__Description of the task__
Filter the listing below down to the lines holding the word "routerName", and copy those lines.

***** Information provided

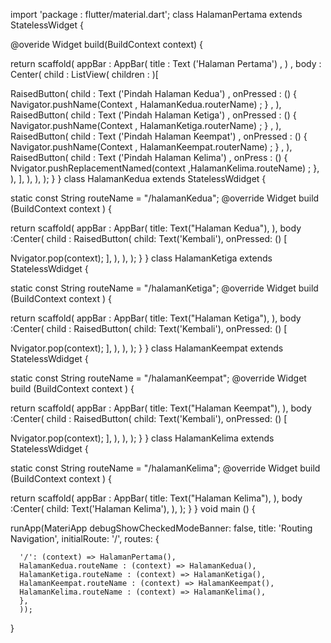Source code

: import 'package : flutter/material.dart';
class HalamanPertama extends StatelessWidget {

@overide
Widget build(BuildContext context) {

return scaffold(
appBar : AppBar(
title : Text ('Halaman Pertama') ,
) ,
body : Center(
child : ListView(
children : <Widget>)[

RaisedButton(
child : Text ('Pindah Halaman Kedua') ,
onPressed : () {
Navigator.pushName(Context , HalamanKedua.routerName) ;
} ,
),
RaisedButton(
child : Text ('Pindah Halaman Ketiga') ,
onPressed : () {
Navigator.pushName(Context , HalamanKetiga.routerName) ;
} ,
),
RaisedButton(
child : Text ('Pindah Halaman Keempat') ,
onPressed : () {
Navigator.pushName(Context , HalamanKeempat.routerName) ;
} ,
),
RaisedButton(
child : Text ('Pindah Halaman Kelima') ,
onPress : () {
Nvigator.pushReplacementNamed(context ,HalamanKelima.routeName) ;
},
),
],
),
),
);
}
}
class HalamanKedua extends StatelessWdidget {

static const String routeName = "/halamanKedua";
@override
Widget build (BuildContext context ) {

return scaffold(
appBar : AppBar(
title: Text("Halaman Kedua"),
),
body :Center(
child : RaisedButton(
child: Text('Kembali'),
onPressed: () [

Nvigator.pop(context);
],
),
),
);
}
}
class HalamanKetiga extends StatelessWdidget {

static const String routeName = "/halamanKetiga";
@override
Widget build (BuildContext context ) {

return scaffold(
appBar : AppBar(
title: Text("Halaman Ketiga"),
),
body :Center(
child : RaisedButton(
child: Text('Kembali'),
onPressed: () [

Nvigator.pop(context);
],
),
),
);
}
}
class HalamanKeempat extends StatelessWdidget {

static const String routeName = "/halamanKeempat";
@override
Widget build (BuildContext context ) {

return scaffold(
appBar : AppBar(
title: Text("Halaman Keempat"),
),
body :Center(
child : RaisedButton(
child: Text('Kembali'),
onPressed: () [

Nvigator.pop(context);
],
),
),
);
}
}
class HalamanKelima extends StatelessWdidget {

static const String routeName = "/halamanKelima";
@override
Widget build (BuildContext context ) {

return scaffold(
appBar : AppBar(
title: Text("Halaman Kelima"),
),
body :Center(
child: Text('Halaman Kelima'),
),
);
}
}
void main () {

runApp(MateriApp
      debugShowCheckedModeBanner: false,
      title: 'Routing Navigation',
      initialRoute: '/',
      routes: {

      '/': (context) => HalamanPertama(),
      HalamanKedua.routeName : (context) => HalamanKedua(),
      HalamanKetiga.routeName : (context) => HalamanKetiga(),
      HalamanKeempat.routeName : (context) => HalamanKeempat(),
      HalamanKelima.routeName : (context) => HalamanKelima(),
      },
      ));
}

**********

__Result below__
Navigator.pushName(Context , HalamanKedua.routerName) ;
Navigator.pushName(Context , HalamanKetiga.routerName) ;
Navigator.pushName(Context , HalamanKeempat.routerName) ;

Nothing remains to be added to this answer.